-- Activity --
When you reach the line below that has "file descriptors simultaneously.", start returning lines exactly, and stop after the line that has "for key-value pairs"; skip the pictures.

-- Saved entries --
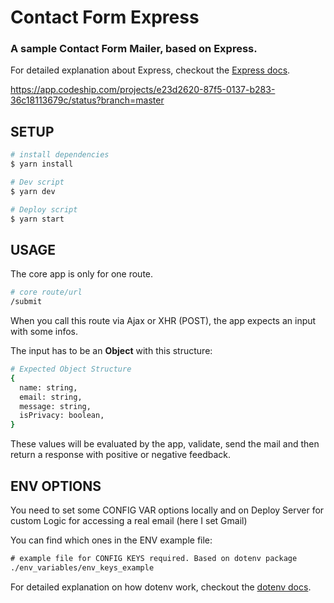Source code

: # Contact Form Express

### A sample Contact Form Mailer, based on Express.

For detailed explanation about Express, checkout the [Express docs](https://expressjs.com/).

https://app.codeship.com/projects/e23d2620-87f5-0137-b283-36c18113679c/status?branch=master


## SETUP

```bash
# install dependencies
$ yarn install

# Dev script
$ yarn dev

# Deploy script
$ yarn start
```

## USAGE

The core app is only for one route.

```bash
# core route/url
/submit
```

When you call this route via Ajax or XHR (POST), the app expects an input with some infos.

The input has to be an **Object** with this structure:

```bash
# Expected Object Structure
{
  name: string,
  email: string,
  message: string,
  isPrivacy: boolean,
}
```

These values will be evaluated by the app, validate, send the mail and then return a response with positive or negative feedback.


## ENV OPTIONS

You need to set some CONFIG VAR options locally and on Deploy Server for custom Logic for accessing a real email (here I set Gmail)

You can find which ones in the ENV example file:

```html
# example file for CONFIG KEYS required. Based on dotenv package
./env_variables/env_keys_example
```

For detailed explanation on how dotenv work, checkout the [dotenv docs](https://github.com/motdotla/dotenv).
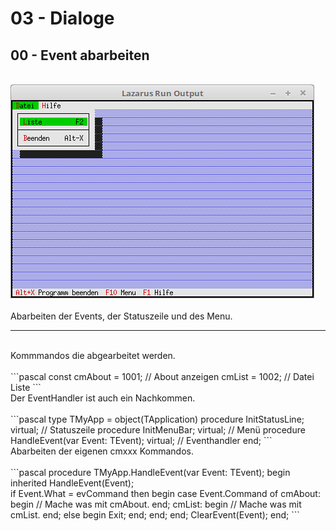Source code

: # 03 - Dialoge
## 00 - Event abarbeiten
<br>
<img src="image.png" alt="Selfhtml"><br><br>
Abarbeiten der Events, der Statuszeile und des Menu.<br>
<hr><br>
Kommmandos die abgearbeitet werden.<br>
<br>
```pascal
const
  cmAbout = 1001;     // About anzeigen
  cmList = 1002;      // Datei Liste
```
<br>
Der EventHandler ist auch ein Nachkommen.<br>
<br>
```pascal
type
  TMyApp = object(TApplication)
    procedure InitStatusLine; virtual;                 // Statuszeile
    procedure InitMenuBar; virtual;                    // Menü
    procedure HandleEvent(var Event: TEvent); virtual; // Eventhandler
  end;
```
<br>
Abarbeiten der eigenen cmxxx Kommandos.<br>
<br>
```pascal
  procedure TMyApp.HandleEvent(var Event: TEvent);
  begin
    inherited HandleEvent(Event);
<br>
    if Event.What = evCommand then begin
      case Event.Command of
        cmAbout: begin    // Mache was mit cmAbout.
        end;
        cmList: begin     // Mache was mit cmList.
        end;
        else begin
          Exit;
        end;
      end;
    end;
    ClearEvent(Event);
  end;
```
<br>

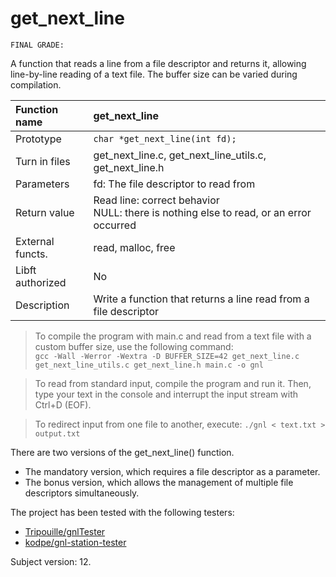 # get_next_line

```
FINAL GRADE: 
```

 A function that reads a line from a file descriptor and returns it, allowing line-by-line reading of a text file.
 The buffer size can be varied during compilation.
 
| Function name    | get_next_line                       |
|:-----------------|:------------------------------------|
| Prototype        | `char *get_next_line(int fd);`      |
| Turn in files    | get_next_line.c, get_next_line_utils.c, get_next_line.h |
| Parameters       | fd: The file descriptor to read from |
| Return value     | Read line: correct behavior<br>NULL: there is nothing else to read, or an error occurred |
| External functs. | read, malloc, free                  |
| Libft authorized | No                                  |
| Description      | Write a function that returns a line read from a file descriptor |

> To compile the program with main.c and read from a text file with a custom buffer size, use the following command:<br>
> `gcc -Wall -Werror -Wextra -D BUFFER_SIZE=42 get_next_line.c get_next_line_utils.c get_next_line.h main.c -o gnl`

> To read from standard input, compile the program and run it. Then, type your text in the console and interrupt the input stream with Ctrl+D (EOF).

> To redirect input from one file to another, execute: 
> `./gnl < text.txt > output.txt`

There are two versions of the get_next_line() function.
* The mandatory version, which requires a file descriptor as a parameter.
* The bonus version, which allows the management of multiple file descriptors simultaneously.

The project has been tested with the following testers:
- [Tripouille/gnlTester](https://github.com/Tripouille/gnlTester)
- [kodpe/gnl-station-tester](https://github.com/kodpe/gnl-station-tester)

Subject version: 12.
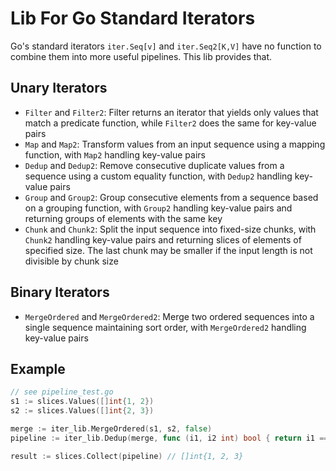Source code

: # Lib For Go Standard Iterators

Go's standard iterators `iter.Seq[v]` and `iter.Seq2[K,V]` have no function to combine
them into more useful pipelines. This lib provides that.

## Unary Iterators

- `Filter` and `Filter2`: Filter returns an iterator that yields only values that match a predicate function, while
  `Filter2`   does the same for key-value pairs
- `Map` and `Map2`: Transform values from an input sequence using a mapping function, with `Map2` handling key-value
  pairs
- `Dedup` and `Dedup2`: Remove consecutive duplicate values from a sequence using a custom equality function, with
  `Dedup2` handling key-value pairs
- `Group` and `Group2`: Group consecutive elements from a sequence based on a grouping function, with `Group2` handling
  key-value pairs and returning groups of elements with the same key
- `Chunk` and `Chunk2`: Split the input sequence into fixed-size chunks, with `Chunk2` handling key-value pairs and
  returning slices of elements of specified size. The last chunk may be smaller if the input length is not divisible by
  chunk size

## Binary Iterators

- `MergeOrdered` and `MergeOrdered2`: Merge two ordered sequences into a single sequence maintaining sort order, with
  `MergeOrdered2` handling key-value pairs 

## Example

```go
// see pipeline_test.go
s1 := slices.Values([]int{1, 2})
s2 := slices.Values([]int{2, 3})

merge := iter_lib.MergeOrdered(s1, s2, false)
pipeline := iter_lib.Dedup(merge, func (i1, i2 int) bool { return i1 == i2 })

result := slices.Collect(pipeline) // []int{1, 2, 3}

```


 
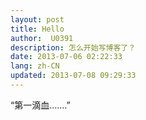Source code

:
 ```yaml
---
layout: post
title: Hello
author:  U0391
description: 怎么开始写博客了？
date: 2013-07-06 02:22:33
lang: zh-CN
updated: 2013-07-08 09:29:33
---
```


“第一滴血.……”
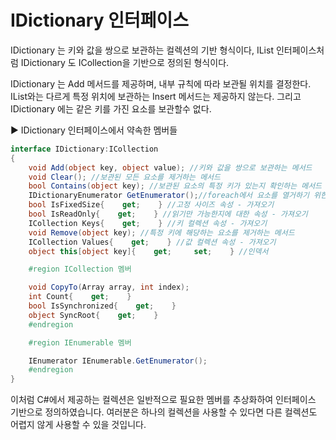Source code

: # IDictionary 인터페이스

IDictionary 는 키와 값을 쌍으로 보관하는 컬렉션의 기반 형식이다, IList 인터페이스처럼 IDictionary 도 ICollection을 기반으로 정의된 형식이다.  

IDictionary 는 Add 메서드를 제공하며, 내부 규칙에 따라 보관될 위치를 결정한다. IList와는 다르게 특정 위치에 보관하는 Insert 메서드는 제공하지 않는다. 그리고 IDictionary 에는 같은 키를 가진 요소를 보관할수 없다.  

▶ IDictionary 인터페이스에서 약속한 멤버들
```c#
interface IDictionary:ICollection
{
    void Add(object key, object value); //키와 값을 쌍으로 보관하는 메서드
    void Clear(); //보관된 모든 요소를 제거하는 메서드
    bool Contains(object key); //보관된 요소의 특정 키가 있는지 확인하는 메서드
    IDictionaryEnumerator GetEnumerator();//foreach에서 요소를 열거하기 위한 메서드
    bool IsFixedSize{    get;    } //고정 사이즈 속성 - 가져오기
    bool IsReadOnly{    get;    } //읽기만 가능한지에 대한 속성 - 가져오기
    ICollection Keys{    get;    } //키 컬렉션 속성 - 가져오기
    void Remove(object key); //특정 키에 해당하는 요소를 제거하는 메서드
    ICollection Values{    get;    } //값 컬렉션 속성 - 가져오기
    object this[object key]{    get;     set;    } //인덱서

    #region ICollection 멤버

    void CopyTo(Array array, int index);
    int Count{    get;    }
    bool IsSynchronized{    get;    }
    object SyncRoot{    get;    }
    #endregion

    #region IEnumerable 멤버

    IEnumerator IEnumerable.GetEnumerator();
    #endregion
}
```
이처럼 C#에서 제공하는 컬렉션은 일반적으로 필요한 멤버를 추상화하여 인터페이스 기반으로 정의하였습니다. 여러분은 하나의 컬렉션을 사용할 수 있다면 다른 컬렉션도 어렵지 않게 사용할 수 있을 것입니다. 
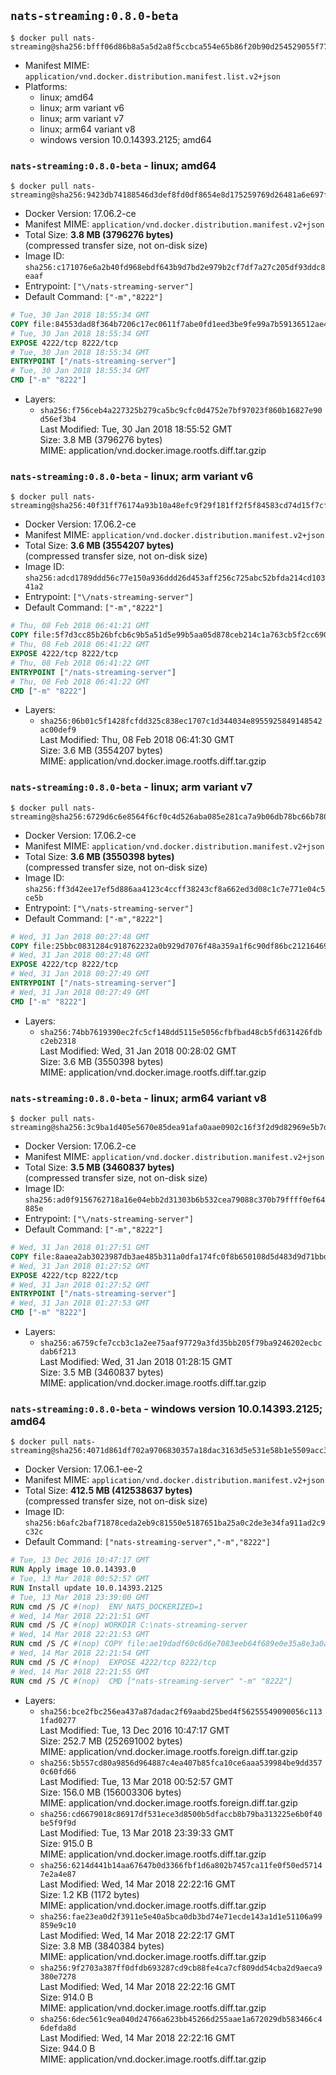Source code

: ## `nats-streaming:0.8.0-beta`

```console
$ docker pull nats-streaming@sha256:bfff06d86b8a5a5d2a8f5ccbca554e65b86f20b90d254529055f7774d44c51d7
```

-	Manifest MIME: `application/vnd.docker.distribution.manifest.list.v2+json`
-	Platforms:
	-	linux; amd64
	-	linux; arm variant v6
	-	linux; arm variant v7
	-	linux; arm64 variant v8
	-	windows version 10.0.14393.2125; amd64

### `nats-streaming:0.8.0-beta` - linux; amd64

```console
$ docker pull nats-streaming@sha256:9423db74188546d3def8fd0df8654e8d175259769d26481a6e697f6881405136
```

-	Docker Version: 17.06.2-ce
-	Manifest MIME: `application/vnd.docker.distribution.manifest.v2+json`
-	Total Size: **3.8 MB (3796276 bytes)**  
	(compressed transfer size, not on-disk size)
-	Image ID: `sha256:c171076e6a2b40fd968ebdf643b9d7bd2e979b2cf7df7a27c205df93ddc8eaaf`
-	Entrypoint: `["\/nats-streaming-server"]`
-	Default Command: `["-m","8222"]`

```dockerfile
# Tue, 30 Jan 2018 18:55:34 GMT
COPY file:84553dad8f364b7206c17ec0611f7abe0fd1eed3be9fe99a7b59136512ae4ef9 in /nats-streaming-server 
# Tue, 30 Jan 2018 18:55:34 GMT
EXPOSE 4222/tcp 8222/tcp
# Tue, 30 Jan 2018 18:55:34 GMT
ENTRYPOINT ["/nats-streaming-server"]
# Tue, 30 Jan 2018 18:55:34 GMT
CMD ["-m" "8222"]
```

-	Layers:
	-	`sha256:f756ceb4a227325b279ca5bc9cfc0d4752e7bf97023f860b16827e90d56ef3b4`  
		Last Modified: Tue, 30 Jan 2018 18:55:52 GMT  
		Size: 3.8 MB (3796276 bytes)  
		MIME: application/vnd.docker.image.rootfs.diff.tar.gzip

### `nats-streaming:0.8.0-beta` - linux; arm variant v6

```console
$ docker pull nats-streaming@sha256:40f31ff76174a93b10a48efc9f29f181ff2f5f84583cd74d15f7cf72c99d659b
```

-	Docker Version: 17.06.2-ce
-	Manifest MIME: `application/vnd.docker.distribution.manifest.v2+json`
-	Total Size: **3.6 MB (3554207 bytes)**  
	(compressed transfer size, not on-disk size)
-	Image ID: `sha256:adcd1789ddd56c77e150a936ddd26d453aff256c725abc52bfda214cd10341a2`
-	Entrypoint: `["\/nats-streaming-server"]`
-	Default Command: `["-m","8222"]`

```dockerfile
# Thu, 08 Feb 2018 06:41:21 GMT
COPY file:5f7d3cc85b26bfcb6c9b5a51d5e99b5aa05d878ceb214c1a763cb5f2cc69061f in /nats-streaming-server 
# Thu, 08 Feb 2018 06:41:22 GMT
EXPOSE 4222/tcp 8222/tcp
# Thu, 08 Feb 2018 06:41:22 GMT
ENTRYPOINT ["/nats-streaming-server"]
# Thu, 08 Feb 2018 06:41:22 GMT
CMD ["-m" "8222"]
```

-	Layers:
	-	`sha256:06b01c5f1428fcfdd325c838ec1707c1d344034e8955925849148542ac00def9`  
		Last Modified: Thu, 08 Feb 2018 06:41:30 GMT  
		Size: 3.6 MB (3554207 bytes)  
		MIME: application/vnd.docker.image.rootfs.diff.tar.gzip

### `nats-streaming:0.8.0-beta` - linux; arm variant v7

```console
$ docker pull nats-streaming@sha256:6729d6c6e8564f6cf0c4d526aba085e281ca7a9b06db78bc66b780c053e4cf1e
```

-	Docker Version: 17.06.2-ce
-	Manifest MIME: `application/vnd.docker.distribution.manifest.v2+json`
-	Total Size: **3.6 MB (3550398 bytes)**  
	(compressed transfer size, not on-disk size)
-	Image ID: `sha256:ff3d42ee17ef5d886aa4123c4ccff38243cf8a662ed3d08c1c7e771e04c5ce5b`
-	Entrypoint: `["\/nats-streaming-server"]`
-	Default Command: `["-m","8222"]`

```dockerfile
# Wed, 31 Jan 2018 00:27:48 GMT
COPY file:25bbc0831284c918762232a0b929d7076f48a359a1f6c90df86bc21216469029 in /nats-streaming-server 
# Wed, 31 Jan 2018 00:27:48 GMT
EXPOSE 4222/tcp 8222/tcp
# Wed, 31 Jan 2018 00:27:49 GMT
ENTRYPOINT ["/nats-streaming-server"]
# Wed, 31 Jan 2018 00:27:49 GMT
CMD ["-m" "8222"]
```

-	Layers:
	-	`sha256:74bb7619390ec2fc5cf148dd5115e5056cfbfbad48cb5fd631426fdbc2eb2318`  
		Last Modified: Wed, 31 Jan 2018 00:28:02 GMT  
		Size: 3.6 MB (3550398 bytes)  
		MIME: application/vnd.docker.image.rootfs.diff.tar.gzip

### `nats-streaming:0.8.0-beta` - linux; arm64 variant v8

```console
$ docker pull nats-streaming@sha256:3c9ba1d405e5670e85dea91afa0aae0902c16f3f2d9d82969e5b7df7f4e997f0
```

-	Docker Version: 17.06.2-ce
-	Manifest MIME: `application/vnd.docker.distribution.manifest.v2+json`
-	Total Size: **3.5 MB (3460837 bytes)**  
	(compressed transfer size, not on-disk size)
-	Image ID: `sha256:ad0f9156762718a16e04ebb2d31303b6b532cea79088c370b79ffff0ef64885e`
-	Entrypoint: `["\/nats-streaming-server"]`
-	Default Command: `["-m","8222"]`

```dockerfile
# Wed, 31 Jan 2018 01:27:51 GMT
COPY file:8aaea2ab3023987db3ae485b311a0dfa174fc0f8b650108d5d483d9d71bbdb4d in /nats-streaming-server 
# Wed, 31 Jan 2018 01:27:52 GMT
EXPOSE 4222/tcp 8222/tcp
# Wed, 31 Jan 2018 01:27:52 GMT
ENTRYPOINT ["/nats-streaming-server"]
# Wed, 31 Jan 2018 01:27:53 GMT
CMD ["-m" "8222"]
```

-	Layers:
	-	`sha256:a6759cfe7ccb3c1a2ee75aaf97729a3fd35bb205f79ba9246202ecbcdab6f213`  
		Last Modified: Wed, 31 Jan 2018 01:28:15 GMT  
		Size: 3.5 MB (3460837 bytes)  
		MIME: application/vnd.docker.image.rootfs.diff.tar.gzip

### `nats-streaming:0.8.0-beta` - windows version 10.0.14393.2125; amd64

```console
$ docker pull nats-streaming@sha256:4071d861df702a9706830357a18dac3163d5e531e58b1e5509acc34731af31a7
```

-	Docker Version: 17.06.1-ee-2
-	Manifest MIME: `application/vnd.docker.distribution.manifest.v2+json`
-	Total Size: **412.5 MB (412538637 bytes)**  
	(compressed transfer size, not on-disk size)
-	Image ID: `sha256:b6afc2baf71878ceda2eb9c81550e5187651ba25a0c2de3e34fa911ad2c9c32c`
-	Default Command: `["nats-streaming-server","-m","8222"]`

```dockerfile
# Tue, 13 Dec 2016 10:47:17 GMT
RUN Apply image 10.0.14393.0
# Tue, 13 Mar 2018 00:52:57 GMT
RUN Install update 10.0.14393.2125
# Tue, 13 Mar 2018 23:39:00 GMT
RUN cmd /S /C #(nop)  ENV NATS_DOCKERIZED=1
# Wed, 14 Mar 2018 22:21:51 GMT
RUN cmd /S /C #(nop) WORKDIR C:\nats-streaming-server
# Wed, 14 Mar 2018 22:21:53 GMT
RUN cmd /S /C #(nop) COPY file:ae19dadf60c6d6e7083eeb64f689e0e35a8e3a0ac783cfd493f64ad62296e5d1 in nats-streaming-server.exe 
# Wed, 14 Mar 2018 22:21:54 GMT
RUN cmd /S /C #(nop)  EXPOSE 4222/tcp 8222/tcp
# Wed, 14 Mar 2018 22:21:55 GMT
RUN cmd /S /C #(nop)  CMD ["nats-streaming-server" "-m" "8222"]
```

-	Layers:
	-	`sha256:bce2fbc256ea437a87dadac2f69aabd25bed4f56255549090056c1131fad0277`  
		Last Modified: Tue, 13 Dec 2016 10:47:17 GMT  
		Size: 252.7 MB (252691002 bytes)  
		MIME: application/vnd.docker.image.rootfs.foreign.diff.tar.gzip
	-	`sha256:5b557cd80a9856d964887c4ea407b85fca10ce6aaa539984be9dd3570c60fd66`  
		Last Modified: Tue, 13 Mar 2018 00:52:57 GMT  
		Size: 156.0 MB (156003306 bytes)  
		MIME: application/vnd.docker.image.rootfs.foreign.diff.tar.gzip
	-	`sha256:cd6679018c86917df531ece3d8500b5dfaccb8b79ba313225e6b0f40be5f9f9d`  
		Last Modified: Tue, 13 Mar 2018 23:39:33 GMT  
		Size: 915.0 B  
		MIME: application/vnd.docker.image.rootfs.diff.tar.gzip
	-	`sha256:6214d441b14aa67647b0d3366fbf1d6a802b7457ca11fe0f50ed57147e2a4e87`  
		Last Modified: Wed, 14 Mar 2018 22:22:16 GMT  
		Size: 1.2 KB (1172 bytes)  
		MIME: application/vnd.docker.image.rootfs.diff.tar.gzip
	-	`sha256:fae23ea0d2f3911e5e40a5bca0db3bd74e71ecde143a1d1e51106a99859e9c10`  
		Last Modified: Wed, 14 Mar 2018 22:22:17 GMT  
		Size: 3.8 MB (3840384 bytes)  
		MIME: application/vnd.docker.image.rootfs.diff.tar.gzip
	-	`sha256:9f2703a387ff0dfdb693287cd9cb88fe4ca7cf809dd54cba2d9aeca9380e7278`  
		Last Modified: Wed, 14 Mar 2018 22:22:16 GMT  
		Size: 914.0 B  
		MIME: application/vnd.docker.image.rootfs.diff.tar.gzip
	-	`sha256:6dec561c9ea040d24766a623bb45266d255aae1a672029db583466c46defda8d`  
		Last Modified: Wed, 14 Mar 2018 22:22:16 GMT  
		Size: 944.0 B  
		MIME: application/vnd.docker.image.rootfs.diff.tar.gzip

-- Solution --
* The bonus version, which allows the management of multiple file descriptors simultaneously.

The project has been tested with the following testers:
- [Tripouille/gnlTester](https://github.com/Tripouille/gnlTester)
- [kodpe/gnl-station-tester](https://github.com/kodpe/gnl-station-tester)

Subject version: 12.
Source code

: # Lib For Go Standard Iterators

Go's standard iterators `iter.Seq[v]` and `iter.Seq2[K,V]` have no function to combine
them into more useful pipelines. This lib provides that.

## Unary Iterators

- `Filter` and `Filter2`: Filter returns an iterator that yields only values that match a predicate function, while
  `Filter2`   does the same for key-value pairs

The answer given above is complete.